WHAT THE EXERCISE ASKS: Repeat each entry word for word; the images are not part of the copy.

Extracted records
* * * * * * *
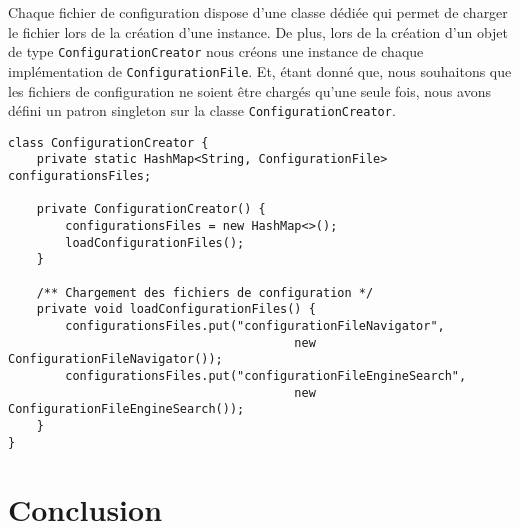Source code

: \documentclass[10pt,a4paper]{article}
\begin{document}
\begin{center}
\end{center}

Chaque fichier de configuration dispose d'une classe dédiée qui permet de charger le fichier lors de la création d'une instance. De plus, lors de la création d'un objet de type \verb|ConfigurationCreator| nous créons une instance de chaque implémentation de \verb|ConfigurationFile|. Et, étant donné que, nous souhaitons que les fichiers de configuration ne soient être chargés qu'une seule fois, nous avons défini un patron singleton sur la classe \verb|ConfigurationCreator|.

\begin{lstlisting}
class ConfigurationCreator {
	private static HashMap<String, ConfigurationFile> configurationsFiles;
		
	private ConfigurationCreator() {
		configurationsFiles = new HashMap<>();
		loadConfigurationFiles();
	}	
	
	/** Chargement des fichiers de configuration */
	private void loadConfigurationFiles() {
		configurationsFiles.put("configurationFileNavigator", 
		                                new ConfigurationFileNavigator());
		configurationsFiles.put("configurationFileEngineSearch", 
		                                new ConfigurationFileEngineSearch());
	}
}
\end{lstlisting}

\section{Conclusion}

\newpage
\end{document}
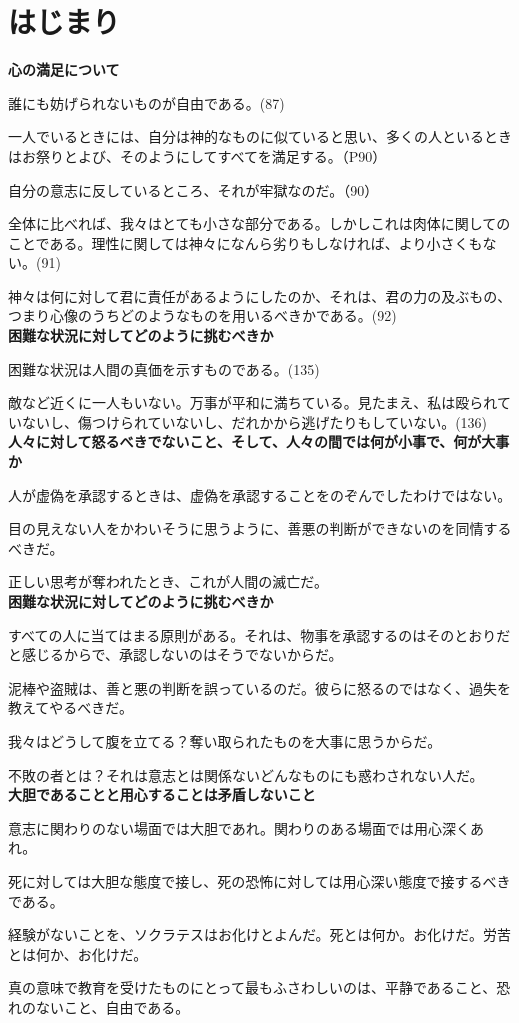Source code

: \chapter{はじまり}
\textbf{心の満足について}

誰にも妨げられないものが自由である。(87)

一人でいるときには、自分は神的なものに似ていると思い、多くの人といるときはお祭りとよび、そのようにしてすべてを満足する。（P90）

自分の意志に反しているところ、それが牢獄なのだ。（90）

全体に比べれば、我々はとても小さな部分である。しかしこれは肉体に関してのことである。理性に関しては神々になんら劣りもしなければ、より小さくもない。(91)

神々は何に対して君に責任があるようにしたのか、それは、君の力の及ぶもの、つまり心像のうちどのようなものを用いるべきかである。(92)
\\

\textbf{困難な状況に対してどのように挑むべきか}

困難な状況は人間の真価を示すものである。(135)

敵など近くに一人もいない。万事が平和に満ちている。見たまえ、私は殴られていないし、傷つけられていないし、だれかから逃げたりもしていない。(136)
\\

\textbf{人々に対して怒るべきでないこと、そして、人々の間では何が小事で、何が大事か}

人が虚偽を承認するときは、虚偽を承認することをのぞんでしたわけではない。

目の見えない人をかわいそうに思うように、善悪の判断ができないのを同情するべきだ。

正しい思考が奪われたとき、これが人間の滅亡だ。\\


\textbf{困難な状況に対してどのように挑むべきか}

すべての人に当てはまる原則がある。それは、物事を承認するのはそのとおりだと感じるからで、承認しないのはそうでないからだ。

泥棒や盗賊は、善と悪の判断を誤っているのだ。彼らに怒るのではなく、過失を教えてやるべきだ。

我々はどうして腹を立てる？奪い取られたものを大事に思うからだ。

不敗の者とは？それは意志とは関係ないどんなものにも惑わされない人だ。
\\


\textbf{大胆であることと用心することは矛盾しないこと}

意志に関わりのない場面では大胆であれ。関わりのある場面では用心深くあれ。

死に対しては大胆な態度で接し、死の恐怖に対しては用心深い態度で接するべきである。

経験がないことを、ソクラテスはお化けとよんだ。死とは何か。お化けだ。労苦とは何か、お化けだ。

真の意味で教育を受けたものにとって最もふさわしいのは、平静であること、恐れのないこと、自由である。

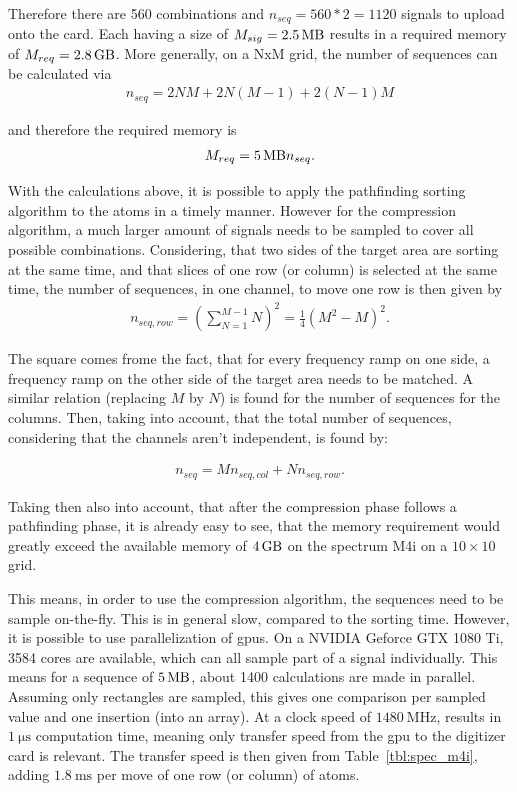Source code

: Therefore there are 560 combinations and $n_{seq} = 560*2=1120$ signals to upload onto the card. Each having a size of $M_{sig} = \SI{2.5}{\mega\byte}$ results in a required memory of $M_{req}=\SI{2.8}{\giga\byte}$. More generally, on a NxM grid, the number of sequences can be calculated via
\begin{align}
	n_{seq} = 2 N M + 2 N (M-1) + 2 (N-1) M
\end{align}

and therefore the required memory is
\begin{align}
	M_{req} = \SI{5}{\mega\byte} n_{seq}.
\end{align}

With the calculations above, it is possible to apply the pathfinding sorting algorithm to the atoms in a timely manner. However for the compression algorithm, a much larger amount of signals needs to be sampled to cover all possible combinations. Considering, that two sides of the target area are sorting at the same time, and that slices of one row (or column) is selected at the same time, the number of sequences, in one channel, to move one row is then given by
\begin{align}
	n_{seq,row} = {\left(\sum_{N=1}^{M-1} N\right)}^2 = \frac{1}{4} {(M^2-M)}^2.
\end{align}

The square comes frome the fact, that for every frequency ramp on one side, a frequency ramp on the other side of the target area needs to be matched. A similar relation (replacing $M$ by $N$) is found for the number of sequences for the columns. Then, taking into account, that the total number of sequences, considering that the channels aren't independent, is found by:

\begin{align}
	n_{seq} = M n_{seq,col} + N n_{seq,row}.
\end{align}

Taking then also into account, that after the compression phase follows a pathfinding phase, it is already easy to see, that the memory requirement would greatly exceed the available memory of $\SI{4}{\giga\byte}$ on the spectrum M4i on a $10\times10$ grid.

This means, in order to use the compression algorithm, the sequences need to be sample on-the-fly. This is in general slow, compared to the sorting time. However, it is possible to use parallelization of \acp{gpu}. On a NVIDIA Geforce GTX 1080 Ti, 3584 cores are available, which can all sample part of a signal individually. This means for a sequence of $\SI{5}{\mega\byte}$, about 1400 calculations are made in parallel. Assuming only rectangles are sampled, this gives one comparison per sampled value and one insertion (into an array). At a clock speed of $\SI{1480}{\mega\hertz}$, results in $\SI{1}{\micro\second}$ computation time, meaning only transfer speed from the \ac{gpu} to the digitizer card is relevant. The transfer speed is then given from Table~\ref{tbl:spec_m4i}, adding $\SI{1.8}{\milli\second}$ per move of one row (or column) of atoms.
* * * * * * *
COMPLETED EXERCISE:
Source code

: \documentclass[10pt,a4paper]{article}
\begin{document}
\begin{center}
\end{center}

Chaque fichier de configuration dispose d'une classe dédiée qui permet de charger le fichier lors de la création d'une instance. De plus, lors de la création d'un objet de type \verb|ConfigurationCreator| nous créons une instance de chaque implémentation de \verb|ConfigurationFile|. Et, étant donné que, nous souhaitons que les fichiers de configuration ne soient être chargés qu'une seule fois, nous avons défini un patron singleton sur la classe \verb|ConfigurationCreator|.

\begin{lstlisting}
class ConfigurationCreator {
	private static HashMap<String, ConfigurationFile> configurationsFiles;
		
	private ConfigurationCreator() {
		configurationsFiles = new HashMap<>();
		loadConfigurationFiles();
	}	
	
	/** Chargement des fichiers de configuration */
	private void loadConfigurationFiles() {
		configurationsFiles.put("configurationFileNavigator", 
		                                new ConfigurationFileNavigator());
		configurationsFiles.put("configurationFileEngineSearch", 
		                                new ConfigurationFileEngineSearch());
	}
}
\end{lstlisting}

\section{Conclusion}

\newpage
\end{document}
Source code

: \chapter{はじまり}
\textbf{心の満足について}

誰にも妨げられないものが自由である。(87)

一人でいるときには、自分は神的なものに似ていると思い、多くの人といるときはお祭りとよび、そのようにしてすべてを満足する。（P90）

自分の意志に反しているところ、それが牢獄なのだ。（90）

全体に比べれば、我々はとても小さな部分である。しかしこれは肉体に関してのことである。理性に関しては神々になんら劣りもしなければ、より小さくもない。(91)

神々は何に対して君に責任があるようにしたのか、それは、君の力の及ぶもの、つまり心像のうちどのようなものを用いるべきかである。(92)
\\

\textbf{困難な状況に対してどのように挑むべきか}

困難な状況は人間の真価を示すものである。(135)

敵など近くに一人もいない。万事が平和に満ちている。見たまえ、私は殴られていないし、傷つけられていないし、だれかから逃げたりもしていない。(136)
\\

\textbf{人々に対して怒るべきでないこと、そして、人々の間では何が小事で、何が大事か}

人が虚偽を承認するときは、虚偽を承認することをのぞんでしたわけではない。

目の見えない人をかわいそうに思うように、善悪の判断ができないのを同情するべきだ。

正しい思考が奪われたとき、これが人間の滅亡だ。\\


\textbf{困難な状況に対してどのように挑むべきか}

すべての人に当てはまる原則がある。それは、物事を承認するのはそのとおりだと感じるからで、承認しないのはそうでないからだ。

泥棒や盗賊は、善と悪の判断を誤っているのだ。彼らに怒るのではなく、過失を教えてやるべきだ。

我々はどうして腹を立てる？奪い取られたものを大事に思うからだ。

不敗の者とは？それは意志とは関係ないどんなものにも惑わされない人だ。
\\


\textbf{大胆であることと用心することは矛盾しないこと}

意志に関わりのない場面では大胆であれ。関わりのある場面では用心深くあれ。

死に対しては大胆な態度で接し、死の恐怖に対しては用心深い態度で接するべきである。

経験がないことを、ソクラテスはお化けとよんだ。死とは何か。お化けだ。労苦とは何か、お化けだ。

真の意味で教育を受けたものにとって最もふさわしいのは、平静であること、恐れのないこと、自由である。

Source code

: Therefore there are 560 combinations and $n_{seq} = 560*2=1120$ signals to upload onto the card. Each having a size of $M_{sig} = \SI{2.5}{\mega\byte}$ results in a required memory of $M_{req}=\SI{2.8}{\giga\byte}$. More generally, on a NxM grid, the number of sequences can be calculated via
\begin{align}
	n_{seq} = 2 N M + 2 N (M-1) + 2 (N-1) M
\end{align}

and therefore the required memory is
\begin{align}
	M_{req} = \SI{5}{\mega\byte} n_{seq}.
\end{align}

With the calculations above, it is possible to apply the pathfinding sorting algorithm to the atoms in a timely manner. However for the compression algorithm, a much larger amount of signals needs to be sampled to cover all possible combinations. Considering, that two sides of the target area are sorting at the same time, and that slices of one row (or column) is selected at the same time, the number of sequences, in one channel, to move one row is then given by
\begin{align}
	n_{seq,row} = {\left(\sum_{N=1}^{M-1} N\right)}^2 = \frac{1}{4} {(M^2-M)}^2.
\end{align}

The square comes frome the fact, that for every frequency ramp on one side, a frequency ramp on the other side of the target area needs to be matched. A similar relation (replacing $M$ by $N$) is found for the number of sequences for the columns. Then, taking into account, that the total number of sequences, considering that the channels aren't independent, is found by:

\begin{align}
	n_{seq} = M n_{seq,col} + N n_{seq,row}.
\end{align}

Taking then also into account, that after the compression phase follows a pathfinding phase, it is already easy to see, that the memory requirement would greatly exceed the available memory of $\SI{4}{\giga\byte}$ on the spectrum M4i on a $10\times10$ grid.

This means, in order to use the compression algorithm, the sequences need to be sample on-the-fly. This is in general slow, compared to the sorting time. However, it is possible to use parallelization of \acp{gpu}. On a NVIDIA Geforce GTX 1080 Ti, 3584 cores are available, which can all sample part of a signal individually. This means for a sequence of $\SI{5}{\mega\byte}$, about 1400 calculations are made in parallel. Assuming only rectangles are sampled, this gives one comparison per sampled value and one insertion (into an array). At a clock speed of $\SI{1480}{\mega\hertz}$, results in $\SI{1}{\micro\second}$ computation time, meaning only transfer speed from the \ac{gpu} to the digitizer card is relevant. The transfer speed is then given from Table~\ref{tbl:spec_m4i}, adding $\SI{1.8}{\milli\second}$ per move of one row (or column) of atoms.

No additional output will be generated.